* **Problem statement**: Leave out the pictures and set down the rest of the listing below word for word.
▬▬▬▬▬▬▬▬▬▬
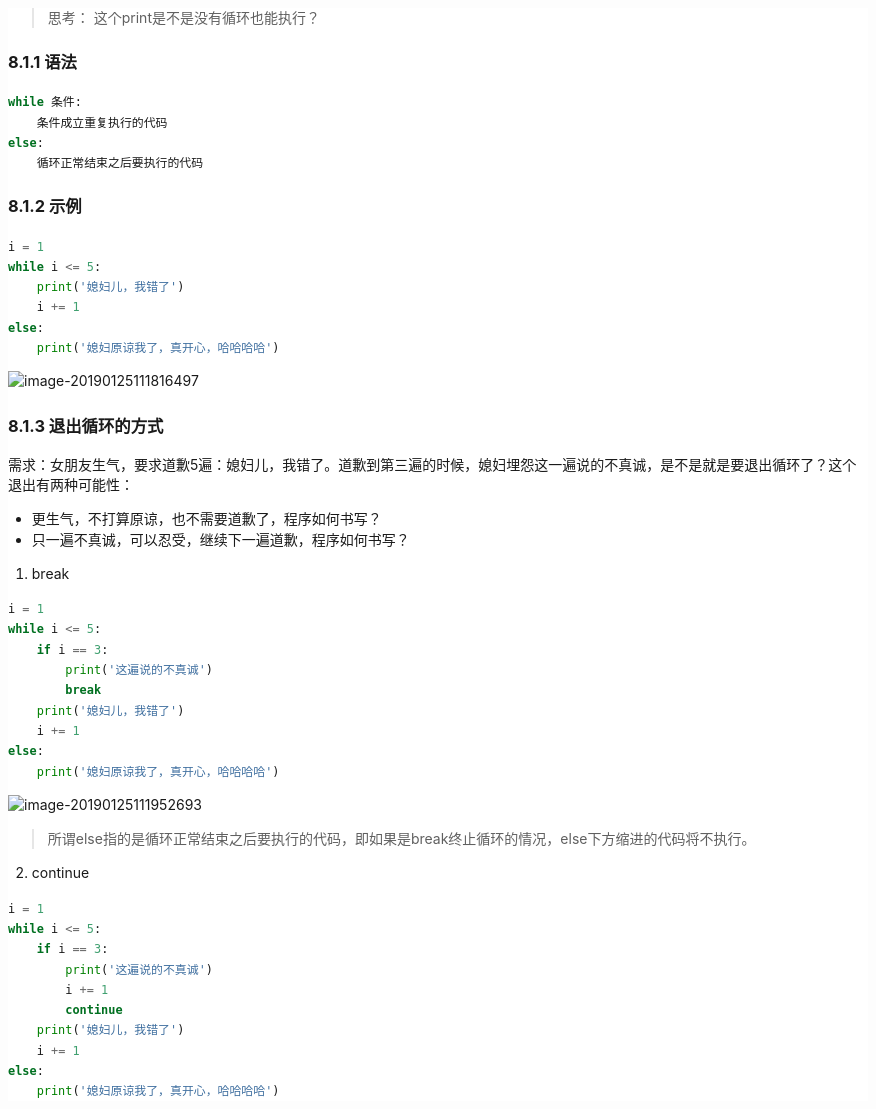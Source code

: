 > 思考： 这个print是不是没有循环也能执行？

### 8.1.1 语法

``` python
while 条件:
    条件成立重复执行的代码
else:
    循环正常结束之后要执行的代码
```

### 8.1.2 示例

``` python
i = 1
while i <= 5:
    print('媳妇儿，我错了')
    i += 1
else:
    print('媳妇原谅我了，真开心，哈哈哈哈')
```

![image-20190125111816497](https://the-toast.oss-cn-shenzhen.aliyuncs.com/image-20190125111816497.png)

### 8.1.3 退出循环的方式

需求：女朋友生气，要求道歉5遍：媳妇儿，我错了。道歉到第三遍的时候，媳妇埋怨这一遍说的不真诚，是不是就是要退出循环了？这个退出有两种可能性：

- 更生气，不打算原谅，也不需要道歉了，程序如何书写？
- 只一遍不真诚，可以忍受，继续下一遍道歉，程序如何书写？

1. break

``` python
i = 1
while i <= 5:
    if i == 3:
        print('这遍说的不真诚')
        break
    print('媳妇儿，我错了')
    i += 1
else:
    print('媳妇原谅我了，真开心，哈哈哈哈')
```

![image-20190125111952693](https://the-toast.oss-cn-shenzhen.aliyuncs.com/image-20190125111952693.png)

> 所谓else指的是循环正常结束之后要执行的代码，即如果是break终止循环的情况，else下方缩进的代码将不执行。

2. continue

``` python
i = 1
while i <= 5:
    if i == 3:
        print('这遍说的不真诚')
        i += 1
        continue
    print('媳妇儿，我错了')
    i += 1
else:
    print('媳妇原谅我了，真开心，哈哈哈哈')
```
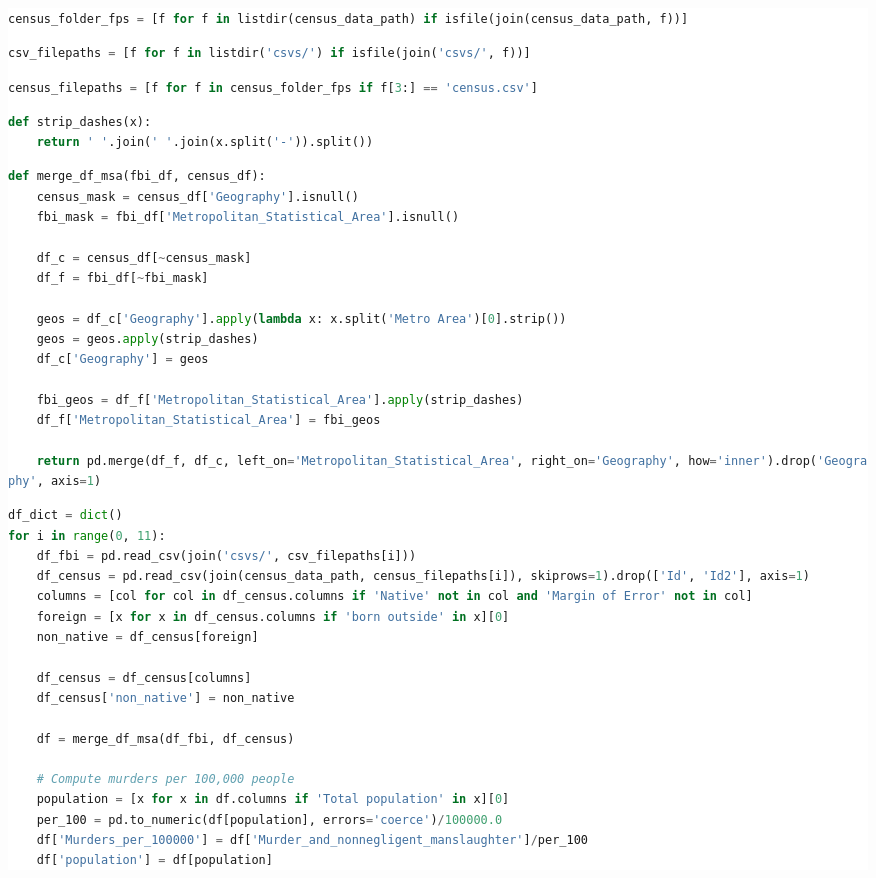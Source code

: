 


```python
census_folder_fps = [f for f in listdir(census_data_path) if isfile(join(census_data_path, f))]
```




```python
csv_filepaths = [f for f in listdir('csvs/') if isfile(join('csvs/', f))]
```




```python
census_filepaths = [f for f in census_folder_fps if f[3:] == 'census.csv']
```




```python
def strip_dashes(x):
    return ' '.join(' '.join(x.split('-')).split())
```




```python
def merge_df_msa(fbi_df, census_df):
    census_mask = census_df['Geography'].isnull()
    fbi_mask = fbi_df['Metropolitan_Statistical_Area'].isnull()

    df_c = census_df[~census_mask]
    df_f = fbi_df[~fbi_mask]

    geos = df_c['Geography'].apply(lambda x: x.split('Metro Area')[0].strip())
    geos = geos.apply(strip_dashes)
    df_c['Geography'] = geos

    fbi_geos = df_f['Metropolitan_Statistical_Area'].apply(strip_dashes)
    df_f['Metropolitan_Statistical_Area'] = fbi_geos

    return pd.merge(df_f, df_c, left_on='Metropolitan_Statistical_Area', right_on='Geography', how='inner').drop('Geography', axis=1)

```




```python
df_dict = dict()
for i in range(0, 11):
    df_fbi = pd.read_csv(join('csvs/', csv_filepaths[i]))
    df_census = pd.read_csv(join(census_data_path, census_filepaths[i]), skiprows=1).drop(['Id', 'Id2'], axis=1)
    columns = [col for col in df_census.columns if 'Native' not in col and 'Margin of Error' not in col]
    foreign = [x for x in df_census.columns if 'born outside' in x][0]
    non_native = df_census[foreign]

    df_census = df_census[columns]
    df_census['non_native'] = non_native

    df = merge_df_msa(df_fbi, df_census)

    # Compute murders per 100,000 people
    population = [x for x in df.columns if 'Total population' in x][0]
    per_100 = pd.to_numeric(df[population], errors='coerce')/100000.0
    df['Murders_per_100000'] = df['Murder_and_nonnegligent_manslaughter']/per_100
    df['population'] = df[population]
```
▬▬▬▬▬▬▬▬▬▬
* **Finished task**:
Source code

: > 思考： 这个print是不是没有循环也能执行？

### 8.1.1 语法

``` python
while 条件:
    条件成立重复执行的代码
else:
    循环正常结束之后要执行的代码
```

### 8.1.2 示例

``` python
i = 1
while i <= 5:
    print('媳妇儿，我错了')
    i += 1
else:
    print('媳妇原谅我了，真开心，哈哈哈哈')
```

![image-20190125111816497](https://the-toast.oss-cn-shenzhen.aliyuncs.com/image-20190125111816497.png)

### 8.1.3 退出循环的方式

需求：女朋友生气，要求道歉5遍：媳妇儿，我错了。道歉到第三遍的时候，媳妇埋怨这一遍说的不真诚，是不是就是要退出循环了？这个退出有两种可能性：

- 更生气，不打算原谅，也不需要道歉了，程序如何书写？
- 只一遍不真诚，可以忍受，继续下一遍道歉，程序如何书写？

1. break

``` python
i = 1
while i <= 5:
    if i == 3:
        print('这遍说的不真诚')
        break
    print('媳妇儿，我错了')
    i += 1
else:
    print('媳妇原谅我了，真开心，哈哈哈哈')
```

![image-20190125111952693](https://the-toast.oss-cn-shenzhen.aliyuncs.com/image-20190125111952693.png)

> 所谓else指的是循环正常结束之后要执行的代码，即如果是break终止循环的情况，else下方缩进的代码将不执行。

2. continue

``` python
i = 1
while i <= 5:
    if i == 3:
        print('这遍说的不真诚')
        i += 1
        continue
    print('媳妇儿，我错了')
    i += 1
else:
    print('媳妇原谅我了，真开心，哈哈哈哈')
```
Source code

: 


```python
census_folder_fps = [f for f in listdir(census_data_path) if isfile(join(census_data_path, f))]
```




```python
csv_filepaths = [f for f in listdir('csvs/') if isfile(join('csvs/', f))]
```




```python
census_filepaths = [f for f in census_folder_fps if f[3:] == 'census.csv']
```




```python
def strip_dashes(x):
    return ' '.join(' '.join(x.split('-')).split())
```




```python
def merge_df_msa(fbi_df, census_df):
    census_mask = census_df['Geography'].isnull()
    fbi_mask = fbi_df['Metropolitan_Statistical_Area'].isnull()

    df_c = census_df[~census_mask]
    df_f = fbi_df[~fbi_mask]

    geos = df_c['Geography'].apply(lambda x: x.split('Metro Area')[0].strip())
    geos = geos.apply(strip_dashes)
    df_c['Geography'] = geos

    fbi_geos = df_f['Metropolitan_Statistical_Area'].apply(strip_dashes)
    df_f['Metropolitan_Statistical_Area'] = fbi_geos

    return pd.merge(df_f, df_c, left_on='Metropolitan_Statistical_Area', right_on='Geography', how='inner').drop('Geography', axis=1)

```




```python
df_dict = dict()
for i in range(0, 11):
    df_fbi = pd.read_csv(join('csvs/', csv_filepaths[i]))
    df_census = pd.read_csv(join(census_data_path, census_filepaths[i]), skiprows=1).drop(['Id', 'Id2'], axis=1)
    columns = [col for col in df_census.columns if 'Native' not in col and 'Margin of Error' not in col]
    foreign = [x for x in df_census.columns if 'born outside' in x][0]
    non_native = df_census[foreign]

    df_census = df_census[columns]
    df_census['non_native'] = non_native

    df = merge_df_msa(df_fbi, df_census)

    # Compute murders per 100,000 people
    population = [x for x in df.columns if 'Total population' in x][0]
    per_100 = pd.to_numeric(df[population], errors='coerce')/100000.0
    df['Murders_per_100000'] = df['Murder_and_nonnegligent_manslaughter']/per_100
    df['population'] = df[population]
```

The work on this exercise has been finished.